The Bank of England’s move sets clear limits on stablecoin use while signaling readiness to compete with U.S. regulators in building a formal digital asset framework.
Focus on ‘Systemic’ Stablecoins
The new regime will initially apply to systemic stablecoins — tokens deemed likely to play a significant role in retail or institutional payments. Smaller issuers will continue under the Financial Conduct Authority’s supervision, subject to lighter requirements. Reuters reported that the consultation aims to align the UK’s rules with global standards while allowing time for infrastructure and oversight mechanisms to develop. Under the proposed framework, issuers will need to maintain high-quality reserves and demonstrate compliance with existing payment and settlement rules. Breeden said the structure ensures that the Bank of England can manage risks tied to stablecoins used at scale, while the FCA continues to oversee non-systemic tokens and wallet providers.

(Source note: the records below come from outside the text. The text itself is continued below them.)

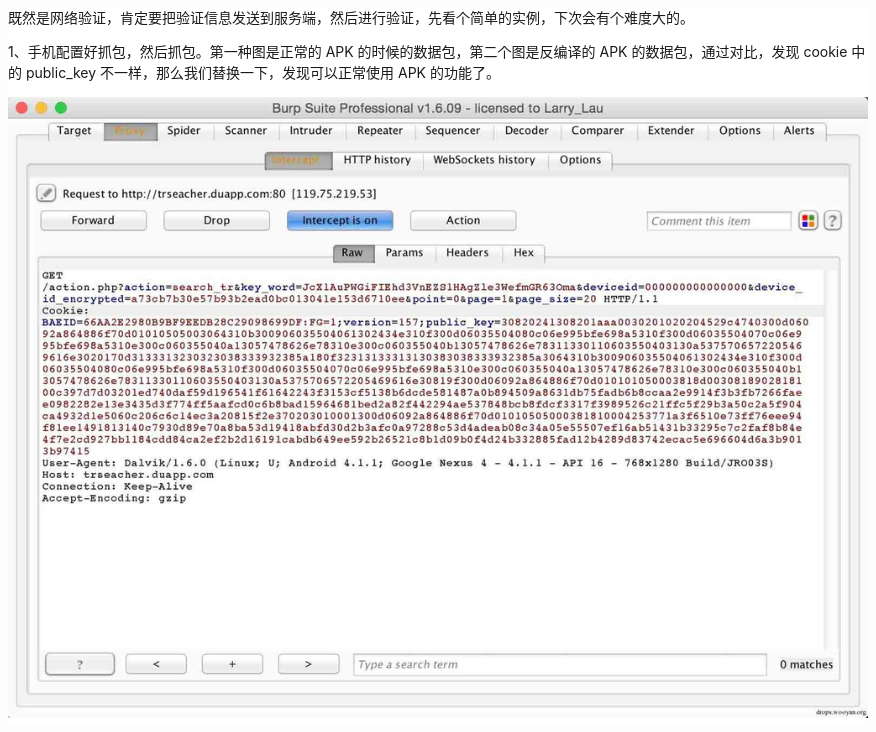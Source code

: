 既然是网络验证，肯定要把验证信息发送到服务端，然后进行验证，先看个简单的实例，下次会有个难度大的。

1、手机配置好抓包，然后抓包。第一种图是正常的 APK 的时候的数据包，第二个图是反编译的 APK 的数据包，通过对比，发现 cookie 中的 public_key 不一样，那么我们替换一下，发现可以正常使用 APK 的功能了。

![enter image description here](img/img13_u24_jpg.jpg)
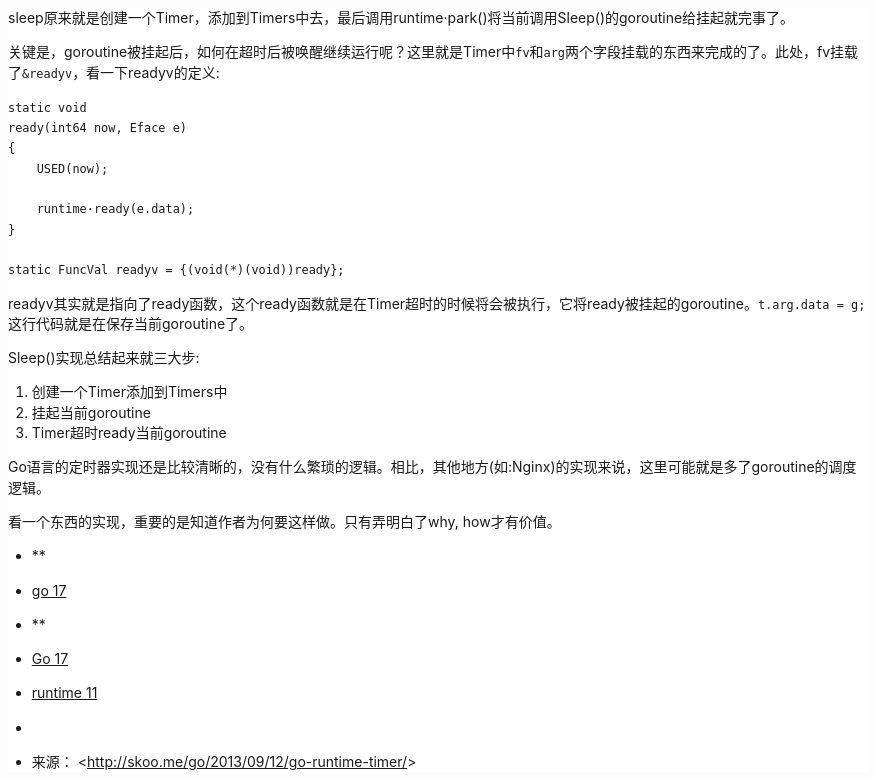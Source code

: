 sleep原来就是创建一个Timer，添加到Timers中去，最后调用runtime·park()将当前调用Sleep()的goroutine给挂起就完事了。

关键是，goroutine被挂起后，如何在超时后被唤醒继续运行呢？这里就是Timer中`fv`和`arg`两个字段挂载的东西来完成的了。此处，fv挂载了`&readyv`，看一下readyv的定义:

```
static void
ready(int64 now, Eface e)
{
    USED(now);

    runtime·ready(e.data);
}

static FuncVal readyv = {(void(*)(void))ready};

```

readyv其实就是指向了ready函数，这个ready函数就是在Timer超时的时候将会被执行，它将ready被挂起的goroutine。`t.arg.data = g;` 这行代码就是在保存当前goroutine了。

Sleep()实现总结起来就三大步:

1. 创建一个Timer添加到Timers中
2. 挂起当前goroutine
3. Timer超时ready当前goroutine

Go语言的定时器实现还是比较清晰的，没有什么繁琐的逻辑。相比，其他地方(如:Nginx)的实现来说，这里可能就是多了goroutine的调度逻辑。

看一个东西的实现，重要的是知道作者为何要这样做。只有弄明白了why, how才有价值。

- **
- [go 17](http://skoo.me/categories.html#go-ref)


- **

- [Go 17](http://skoo.me/tags.html#Go-ref)

- [runtime 11](http://skoo.me/tags.html#runtime-ref)

- ​

- 来源： <<http://skoo.me/go/2013/09/12/go-runtime-timer/>>


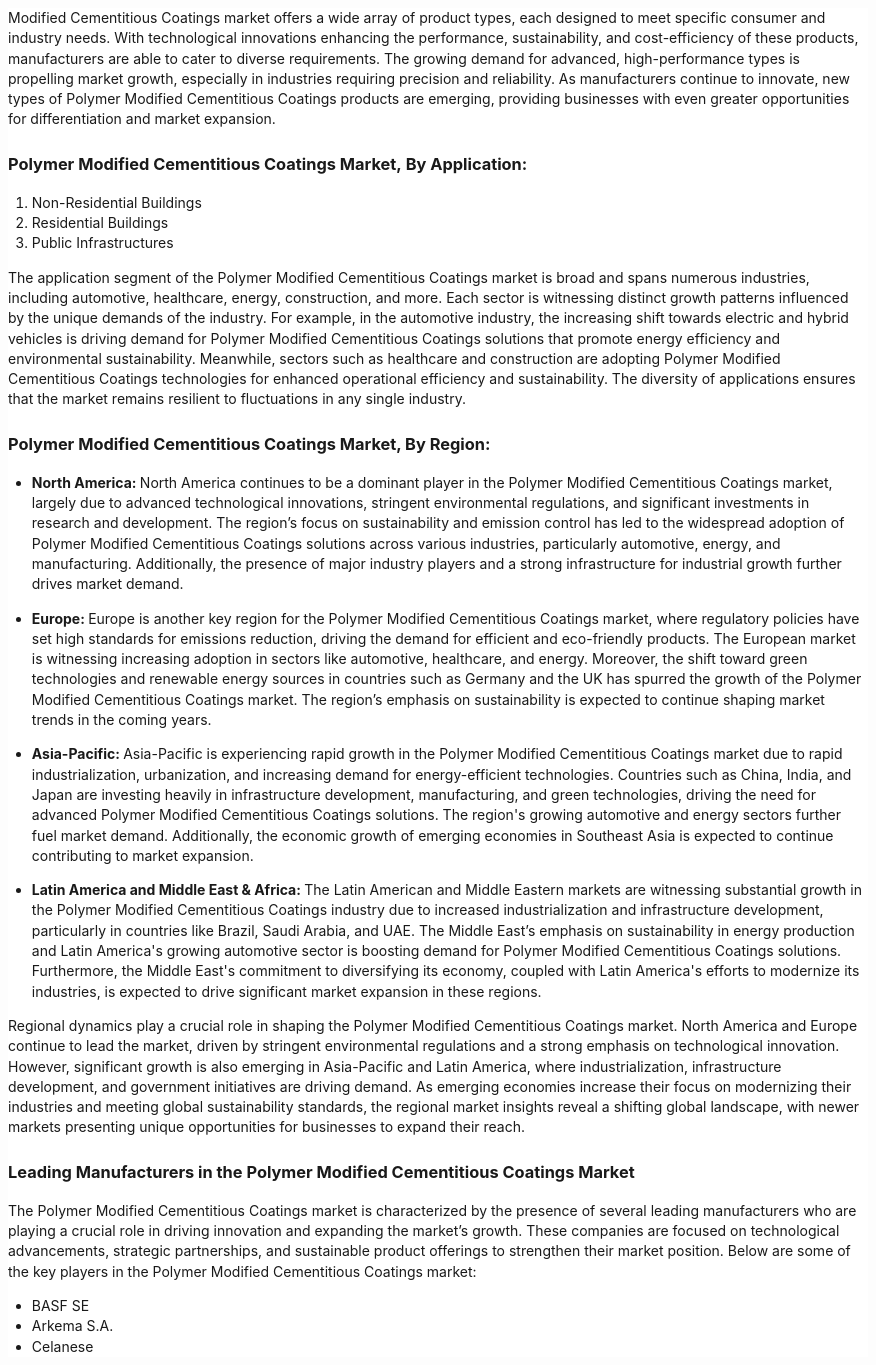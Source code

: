 Modified Cementitious Coatings market offers a wide array of product types, each designed to meet specific consumer and industry needs. With technological innovations enhancing the performance, sustainability, and cost-efficiency of these products, manufacturers are able to cater to diverse requirements. The growing demand for advanced, high-performance types is propelling market growth, especially in industries requiring precision and reliability. As manufacturers continue to innovate, new types of Polymer Modified Cementitious Coatings products are emerging, providing businesses with even greater opportunities for differentiation and market expansion.</p><h3>Polymer Modified Cementitious Coatings Market,&nbsp;By Application:</h3><ol><li>Non-Residential Buildings<li> Residential Buildings<li> Public Infrastructures</li></ol><p>The application segment of the Polymer Modified Cementitious Coatings market is broad and spans numerous industries, including automotive, healthcare, energy, construction, and more. Each sector is witnessing distinct growth patterns influenced by the unique demands of the industry. For example, in the automotive industry, the increasing shift towards electric and hybrid vehicles is driving demand for Polymer Modified Cementitious Coatings solutions that promote energy efficiency and environmental sustainability. Meanwhile, sectors such as healthcare and construction are adopting Polymer Modified Cementitious Coatings technologies for enhanced operational efficiency and sustainability. The diversity of applications ensures that the market remains resilient to fluctuations in any single industry.</p><h3>Polymer Modified Cementitious Coatings Market, By Region:</h3><ul><li><p><strong>North America:&nbsp;</strong>North America continues to be a dominant player in the Polymer Modified Cementitious Coatings market, largely due to advanced technological innovations, stringent environmental regulations, and significant investments in research and development. The region&rsquo;s focus on sustainability and emission control has led to the widespread adoption of Polymer Modified Cementitious Coatings solutions across various industries, particularly automotive, energy, and manufacturing. Additionally, the presence of major industry players and a strong infrastructure for industrial growth further drives market demand.</p></li><li><p><strong><strong>Europe:&nbsp;</strong></strong>Europe is another key region for the Polymer Modified Cementitious Coatings market, where regulatory policies have set high standards for emissions reduction, driving the demand for efficient and eco-friendly products. The European market is witnessing increasing adoption in sectors like automotive, healthcare, and energy. Moreover, the shift toward green technologies and renewable energy sources in countries such as Germany and the UK has spurred the growth of the Polymer Modified Cementitious Coatings market. The region&rsquo;s emphasis on sustainability is expected to continue shaping market trends in the coming years.</p></li><li><p><strong><strong>Asia-Pacific:&nbsp;</strong></strong>Asia-Pacific is experiencing rapid growth in the Polymer Modified Cementitious Coatings market due to rapid industrialization, urbanization, and increasing demand for energy-efficient technologies. Countries such as China, India, and Japan are investing heavily in infrastructure development, manufacturing, and green technologies, driving the need for advanced Polymer Modified Cementitious Coatings solutions. The region's growing automotive and energy sectors further fuel market demand. Additionally, the economic growth of emerging economies in Southeast Asia is expected to continue contributing to market expansion.</p></li><li><p><strong><strong>Latin America and Middle East &amp; Africa:&nbsp;</strong></strong>The Latin American and Middle Eastern markets are witnessing substantial growth in the Polymer Modified Cementitious Coatings industry due to increased industrialization and infrastructure development, particularly in countries like Brazil, Saudi Arabia, and UAE. The Middle East&rsquo;s emphasis on sustainability in energy production and Latin America's growing automotive sector is boosting demand for Polymer Modified Cementitious Coatings solutions. Furthermore, the Middle East's commitment to diversifying its economy, coupled with Latin America's efforts to modernize its industries, is expected to drive significant market expansion in these regions.</p></li></ul><p>Regional dynamics play a crucial role in shaping the Polymer Modified Cementitious Coatings market. North America and Europe continue to lead the market, driven by stringent environmental regulations and a strong emphasis on technological innovation. However, significant growth is also emerging in Asia-Pacific and Latin America, where industrialization, infrastructure development, and government initiatives are driving demand. As emerging economies increase their focus on modernizing their industries and meeting global sustainability standards, the regional market insights reveal a shifting global landscape, with newer markets presenting unique opportunities for businesses to expand their reach.</p><h3><strong>Leading Manufacturers in the Polymer Modified Cementitious Coatings Market</strong></h3><p>The Polymer Modified Cementitious Coatings market is characterized by the presence of several leading manufacturers who are playing a crucial role in driving innovation and expanding the market&rsquo;s growth. These companies are focused on technological advancements, strategic partnerships, and sustainable product offerings to strengthen their market position. Below are some of the key players in the Polymer Modified Cementitious Coatings market:</p></div><div class="article-main__content" data-test-id="publishing-text-block"><ul><li><span class="">BASF SE<li> Arkema S.A.<li> Celanese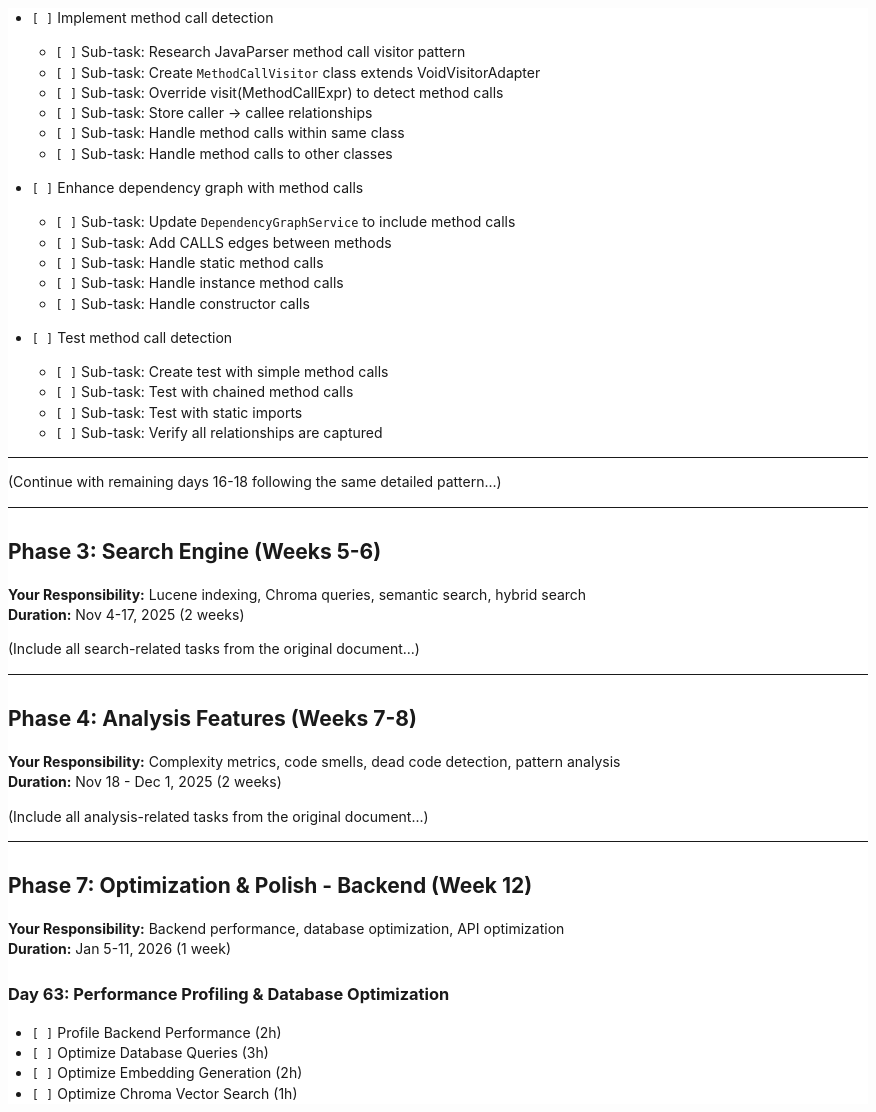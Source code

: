 - `[ ]` Implement method call detection
  - `[ ]` Sub-task: Research JavaParser method call visitor pattern
  - `[ ]` Sub-task: Create `MethodCallVisitor` class extends VoidVisitorAdapter
  - `[ ]` Sub-task: Override visit(MethodCallExpr) to detect method calls
  - `[ ]` Sub-task: Store caller → callee relationships
  - `[ ]` Sub-task: Handle method calls within same class
  - `[ ]` Sub-task: Handle method calls to other classes

- `[ ]` Enhance dependency graph with method calls
  - `[ ]` Sub-task: Update `DependencyGraphService` to include method calls
  - `[ ]` Sub-task: Add CALLS edges between methods
  - `[ ]` Sub-task: Handle static method calls
  - `[ ]` Sub-task: Handle instance method calls
  - `[ ]` Sub-task: Handle constructor calls

- `[ ]` Test method call detection
  - `[ ]` Sub-task: Create test with simple method calls
  - `[ ]` Sub-task: Test with chained method calls
  - `[ ]` Sub-task: Test with static imports
  - `[ ]` Sub-task: Verify all relationships are captured

---

(Continue with remaining days 16-18 following the same detailed pattern...)

---

## Phase 3: Search Engine (Weeks 5-6)

**Your Responsibility:** Lucene indexing, Chroma queries, semantic search, hybrid search  
**Duration:** Nov 4-17, 2025 (2 weeks)

(Include all search-related tasks from the original document...)

---

## Phase 4: Analysis Features (Weeks 7-8)

**Your Responsibility:** Complexity metrics, code smells, dead code detection, pattern analysis  
**Duration:** Nov 18 - Dec 1, 2025 (2 weeks)

(Include all analysis-related tasks from the original document...)

---

## Phase 7: Optimization & Polish - Backend (Week 12)

**Your Responsibility:** Backend performance, database optimization, API optimization  
**Duration:** Jan 5-11, 2026 (1 week)

### Day 63: Performance Profiling & Database Optimization
- `[ ]` Profile Backend Performance (2h)
- `[ ]` Optimize Database Queries (3h)
- `[ ]` Optimize Embedding Generation (2h)
- `[ ]` Optimize Chroma Vector Search (1h)
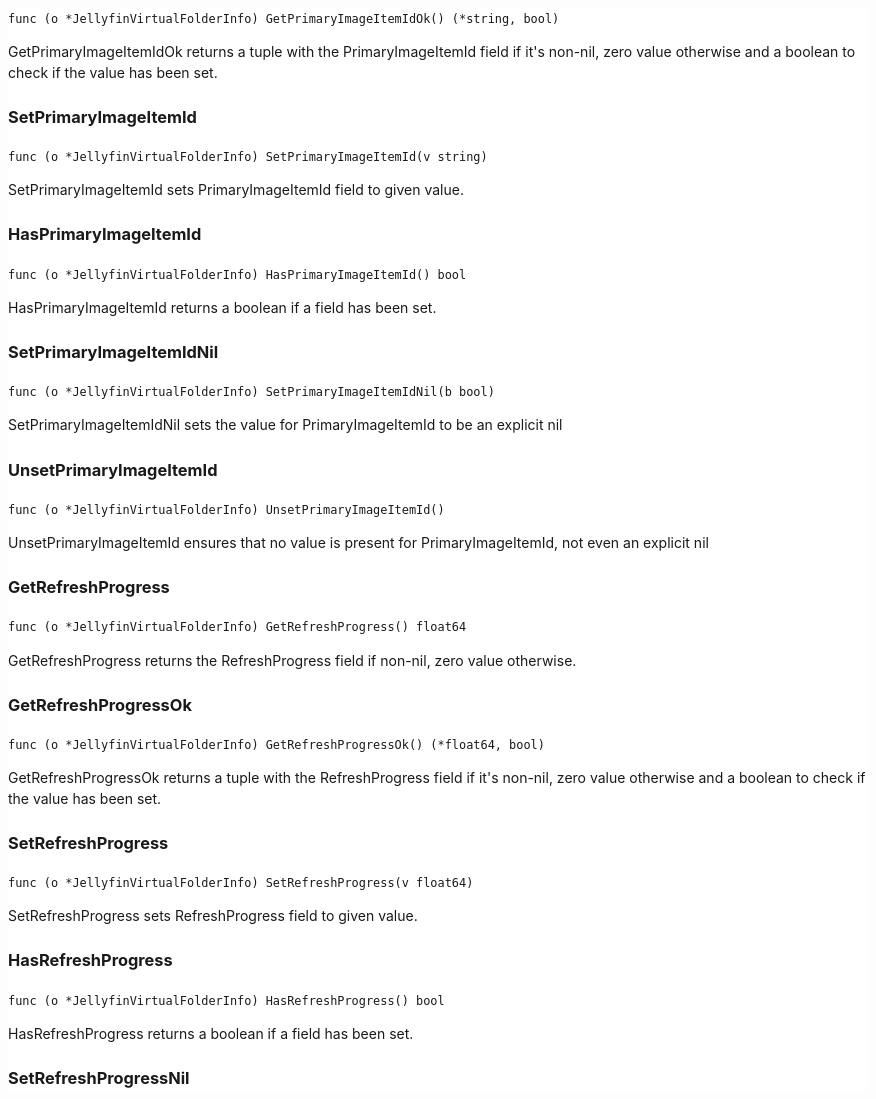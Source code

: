 `func (o *JellyfinVirtualFolderInfo) GetPrimaryImageItemIdOk() (*string, bool)`

GetPrimaryImageItemIdOk returns a tuple with the PrimaryImageItemId field if it's non-nil, zero value otherwise
and a boolean to check if the value has been set.

### SetPrimaryImageItemId

`func (o *JellyfinVirtualFolderInfo) SetPrimaryImageItemId(v string)`

SetPrimaryImageItemId sets PrimaryImageItemId field to given value.

### HasPrimaryImageItemId

`func (o *JellyfinVirtualFolderInfo) HasPrimaryImageItemId() bool`

HasPrimaryImageItemId returns a boolean if a field has been set.

### SetPrimaryImageItemIdNil

`func (o *JellyfinVirtualFolderInfo) SetPrimaryImageItemIdNil(b bool)`

 SetPrimaryImageItemIdNil sets the value for PrimaryImageItemId to be an explicit nil

### UnsetPrimaryImageItemId
`func (o *JellyfinVirtualFolderInfo) UnsetPrimaryImageItemId()`

UnsetPrimaryImageItemId ensures that no value is present for PrimaryImageItemId, not even an explicit nil
### GetRefreshProgress

`func (o *JellyfinVirtualFolderInfo) GetRefreshProgress() float64`

GetRefreshProgress returns the RefreshProgress field if non-nil, zero value otherwise.

### GetRefreshProgressOk

`func (o *JellyfinVirtualFolderInfo) GetRefreshProgressOk() (*float64, bool)`

GetRefreshProgressOk returns a tuple with the RefreshProgress field if it's non-nil, zero value otherwise
and a boolean to check if the value has been set.

### SetRefreshProgress

`func (o *JellyfinVirtualFolderInfo) SetRefreshProgress(v float64)`

SetRefreshProgress sets RefreshProgress field to given value.

### HasRefreshProgress

`func (o *JellyfinVirtualFolderInfo) HasRefreshProgress() bool`

HasRefreshProgress returns a boolean if a field has been set.

### SetRefreshProgressNil
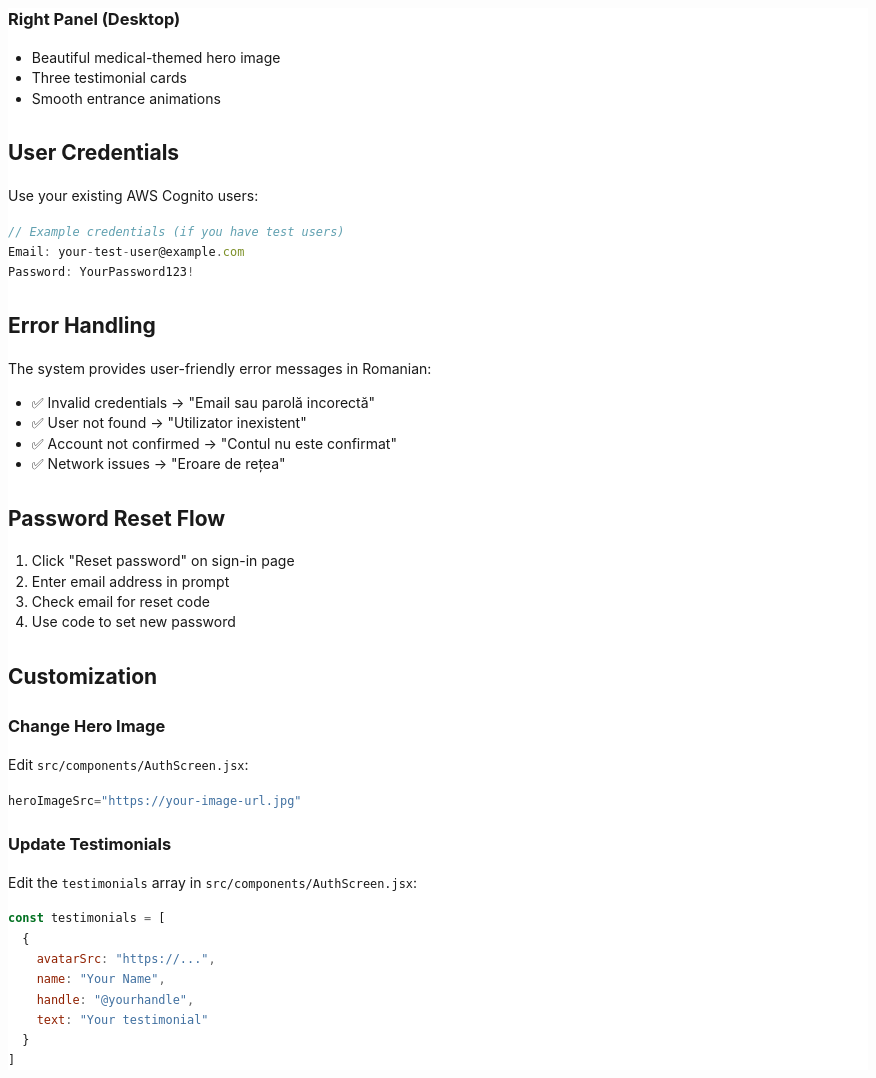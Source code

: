 ### Right Panel (Desktop)
- Beautiful medical-themed hero image
- Three testimonial cards
- Smooth entrance animations

## User Credentials

Use your existing AWS Cognito users:

```javascript
// Example credentials (if you have test users)
Email: your-test-user@example.com
Password: YourPassword123!
```

## Error Handling

The system provides user-friendly error messages in Romanian:

- ✅ Invalid credentials → "Email sau parolă incorectă"
- ✅ User not found → "Utilizator inexistent"
- ✅ Account not confirmed → "Contul nu este confirmat"
- ✅ Network issues → "Eroare de rețea"

## Password Reset Flow

1. Click "Reset password" on sign-in page
2. Enter email address in prompt
3. Check email for reset code
4. Use code to set new password

## Customization

### Change Hero Image

Edit `src/components/AuthScreen.jsx`:

```javascript
heroImageSrc="https://your-image-url.jpg"
```

### Update Testimonials

Edit the `testimonials` array in `src/components/AuthScreen.jsx`:

```javascript
const testimonials = [
  {
    avatarSrc: "https://...",
    name: "Your Name",
    handle: "@yourhandle",
    text: "Your testimonial"
  }
]
```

Competitive Pressure from the U.S.
The consultation follows growing concern that the UK could lose ground to the United States, where federal regulators have advanced frameworks for dollar-backed tokens under the GENIUS Act. Breeden said the UK’s timeline puts it “on track” to keep pace with global developments. The Treasury and the Bank of England have both framed stablecoins as part of a broader effort to modernize Britain’s financial infrastructure, positioning them as regulated payment instruments rather than speculative assets. Breeden said the goal is to ensure public confidence in digital settlement systems that may operate alongside cash and bank deposits.
Caps on stablecoin holdings could limit near-term growth but provide clarity for banks and payment firms planning integration of tokenized settlement.
Part of a Wider Digital Finance Push
The UK government has moved to accelerate financial innovation after years of slow progress in crypto regulation. Last month, officials said they would appoint a “digital markets champion” to oversee blockchain adoption across wholesale financial markets. The Financial Conduct Authority also lifted its four-year ban on crypto exchange-traded notes, opening the door for retail investors to gain exposure to digital assets through regulated instruments. The stablecoin consultation marks the final step before legislation can be implemented in 2026, giving banks, payment firms, and fintechs a roadmap for issuing or integrating digital tokens into existing infrastructure. Breeden said the Bank would continue to work closely with the Treasury and the FCA to coordinate implementation and ensure that oversight frameworks remain aligned with international standards.